The Plague Year – Leadership and Courage according to The New Yorker


I have regularly mentioned here articles by great magazine The New Yorker even if not directly related to the startup or innovation topics. The New Yorker publishes long and deep analyses which often take at least 30 minutes attention. Recently, it published a 40-page article requiring hours… it is about Covid and the USA: The Plague Year – The mistakes and the struggles behind America’s coronavirus tragedy written by Lawrence Wright, published online on December 28, 2020 and on paper in the Jan 4-11 double issue.


Picture from Tyler Comrie

The reason I decided yersterday to blog about it is a short section close to the end: Pottinger’s White House experience has made him acutely aware of what he calls “the fading art of leadership.” It’s not a failure of one party or another; it’s more of a generational decline of good judgment. “The élites think it’s all about expertise,” he said.
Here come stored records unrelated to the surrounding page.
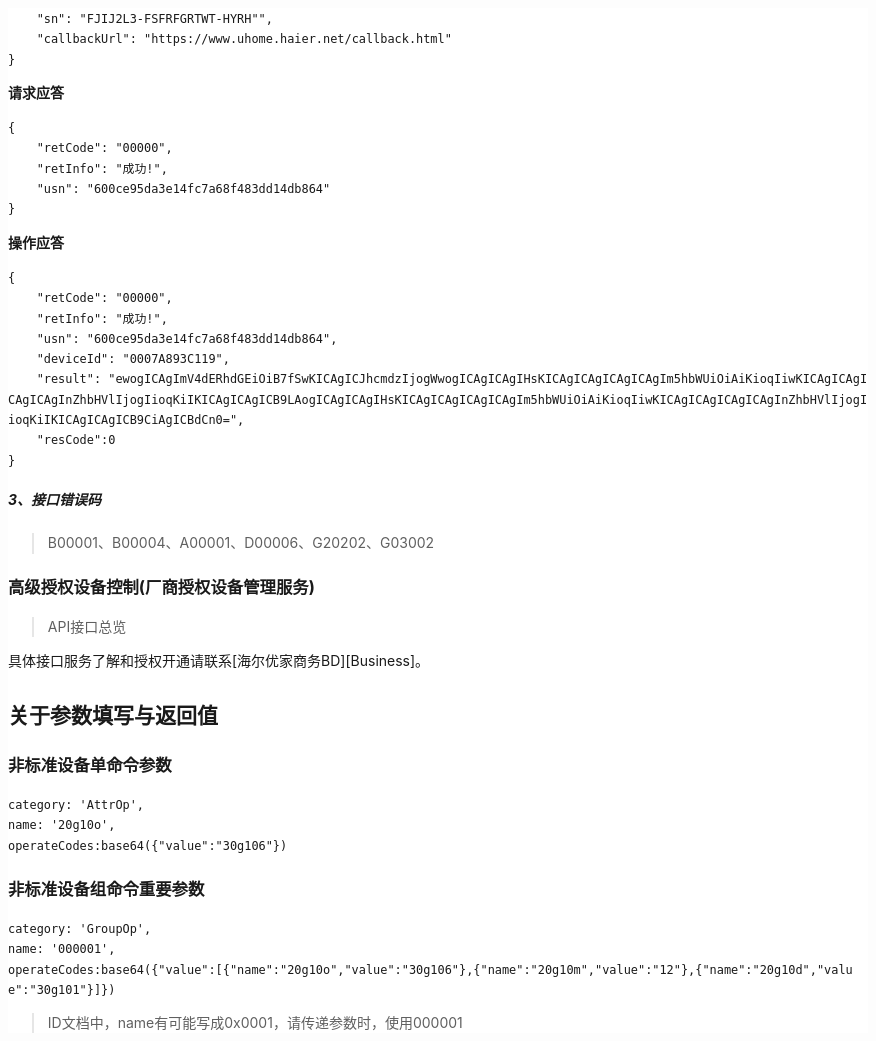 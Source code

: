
 ```
	"sn": "FJIJ2L3-FSFRFGRTWT-HYRH"",
	"callbackUrl": "https://www.uhome.haier.net/callback.html"
}
```


**请求应答**
```
{
	"retCode": "00000",
	"retInfo": "成功!",
	"usn": "600ce95da3e14fc7a68f483dd14db864"
}
```
**操作应答**
```
{
	"retCode": "00000",
	"retInfo": "成功!",
	"usn": "600ce95da3e14fc7a68f483dd14db864",
	"deviceId": "0007A893C119",
	"result": "ewogICAgImV4dERhdGEiOiB7fSwKICAgICJhcmdzIjogWwogICAgICAgIHsKICAgICAgICAgICAgIm5hbWUiOiAiKioqIiwKICAgICAgICAgICAgInZhbHVlIjogIioqKiIKICAgICAgICB9LAogICAgICAgIHsKICAgICAgICAgICAgIm5hbWUiOiAiKioqIiwKICAgICAgICAgICAgInZhbHVlIjogIioqKiIKICAgICAgICB9CiAgICBdCn0=",
	"resCode":0
}
```
##### 3、接口错误码
> B00001、B00004、A00001、D00006、G20202、G03002


### 高级授权设备控制(厂商授权设备管理服务)

> API接口总览   
 
具体接口服务了解和授权开通请联系[海尔优家商务BD][Business]。



## 关于参数填写与返回值

### 非标准设备单命令参数

```
category: 'AttrOp',
name: '20g10o',
operateCodes:base64({"value":"30g106"})
```
### 非标准设备组命令重要参数
```
category: 'GroupOp',
name: '000001',
operateCodes:base64({"value":[{"name":"20g10o","value":"30g106"},{"name":"20g10m","value":"12"},{"name":"20g10d","value":"30g101"}]})
```
>ID文档中，name有可能写成0x0001，请传递参数时，使用000001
It’s important to have experts, but they aren’t always right: they can be “hampered by their own orthodoxies, their own egos, their own narrow approach to the world.” Pottinger went on, “You need broad-minded leaders who know how to hold people accountable, who know how to delegate, who know a good chain of command, and know how to make hard judgments.”

You should try to read it, it’s really mesmerizing, but this short section reminded me of French philosopher Cynthia Fleury and her book “La fin du courage” (The end of courage). You may want for example to read To be Brave is sometimes to Endure, sometimes to Break up which I find quite close to what is written above.